16. The above views were taken into account coupled with good pre-sentence reports when wholly suspended sentences were imposed in these cases. The State v. Eric Emmanuel Vele (2002) N2252, The State v. Louise Paraka (2002) N2313, The State v. Dobi Ao (No. 2) ( 2002) N2247 per Kandakasi, J and The State v. Makeu Kig (2001) N2177.

17. I have considered the submissions by both Counsels, the views expressed and the sentences imposed in the above cases and consider the proper starting point is 8 years.

18. To determine what is to be the head sentence, I will weigh the mitigating and aggravating factors. The head sentence will be below 8 years starting point if there are more good things said about the prisoner. If there are more bad things said about the prisoner, the head sentence will be above 8 years.

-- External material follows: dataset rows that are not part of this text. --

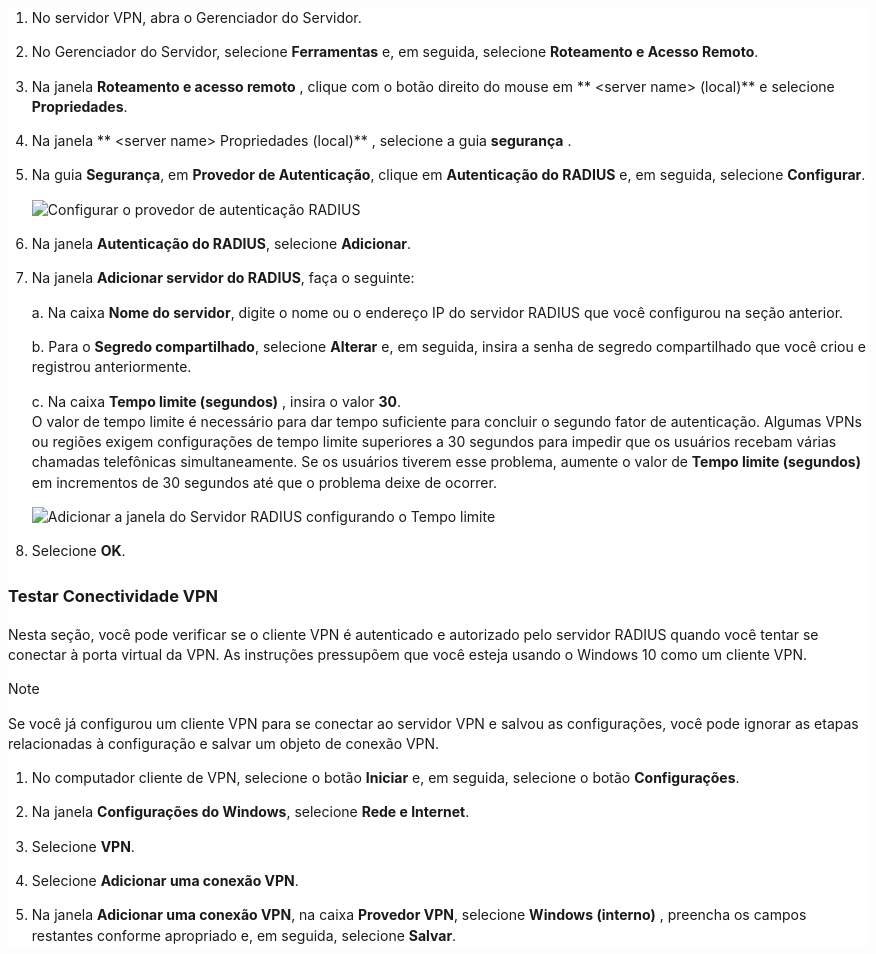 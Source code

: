 1. No servidor VPN, abra o Gerenciador do Servidor.

2. No Gerenciador do Servidor, selecione **Ferramentas** e, em seguida, selecione **Roteamento e Acesso Remoto**.

3. Na janela **Roteamento e acesso remoto** , clique com o botão direito do mouse em ** \<server name> (local)** e selecione **Propriedades**.

4. Na janela ** \<server name> Propriedades (local)** , selecione a guia **segurança** .

5. Na guia **Segurança**, em **Provedor de Autenticação**, clique em **Autenticação do RADIUS** e, em seguida, selecione **Configurar**.

    ![Configurar o provedor de autenticação RADIUS](./media/howto-mfa-nps-extension-vpn/image15.png)

6. Na janela **Autenticação do RADIUS**, selecione **Adicionar**.

7. Na janela **Adicionar servidor do RADIUS**, faça o seguinte:

    a. Na caixa **Nome do servidor**, digite o nome ou o endereço IP do servidor RADIUS que você configurou na seção anterior.

    b. Para o **Segredo compartilhado**, selecione **Alterar** e, em seguida, insira a senha de segredo compartilhado que você criou e registrou anteriormente.

    c. Na caixa **Tempo limite (segundos)** , insira o valor **30**.  
    O valor de tempo limite é necessário para dar tempo suficiente para concluir o segundo fator de autenticação. Algumas VPNs ou regiões exigem configurações de tempo limite superiores a 30 segundos para impedir que os usuários recebam várias chamadas telefônicas simultaneamente. Se os usuários tiverem esse problema, aumente o valor de **Tempo limite (segundos)** em incrementos de 30 segundos até que o problema deixe de ocorrer.

    ![Adicionar a janela do Servidor RADIUS configurando o Tempo limite](./media/howto-mfa-nps-extension-vpn/image16.png) 

8. Selecione **OK**.

### <a name="test-vpn-connectivity"></a>Testar Conectividade VPN

Nesta seção, você pode verificar se o cliente VPN é autenticado e autorizado pelo servidor RADIUS quando você tentar se conectar à porta virtual da VPN. As instruções pressupõem que você esteja usando o Windows 10 como um cliente VPN.

> [!NOTE]
> Se você já configurou um cliente VPN para se conectar ao servidor VPN e salvou as configurações, você pode ignorar as etapas relacionadas à configuração e salvar um objeto de conexão VPN.
>

1. No computador cliente de VPN, selecione o botão **Iniciar** e, em seguida, selecione o botão **Configurações**.

2. Na janela **Configurações do Windows**, selecione **Rede e Internet**.

3. Selecione **VPN**.

4. Selecione **Adicionar uma conexão VPN**.

5. Na janela **Adicionar uma conexão VPN**, na caixa **Provedor VPN**, selecione **Windows (interno)** , preencha os campos restantes conforme apropriado e, em seguida, selecione **Salvar**.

19. The mitigating and aggravating factors are as follows: -

Mitigating Factors

1. Willing to repay the outstanding, by selling of his assets, car or house;

2. No prior convictions;

3. Plea of guilty, has saved the Court’s time;

4. Co-operation with the Police;

5. Expressed remorse;

6. Apologised to the Court and the victim;

7. Being placed under great strain by relatives;

8. Not pre-planned, spare of the moment;

9. Restitution; deducted entitlements of K 8, 152.83 to reduce amount misappropriated to K 16, 235.25 outstanding;

10. Affected offender’s children’s education, termination from employment.

Aggravating Factors

1. Loss to the victim;

2. Breach of trust reposed in the prisoner;

3. Senior Payroll...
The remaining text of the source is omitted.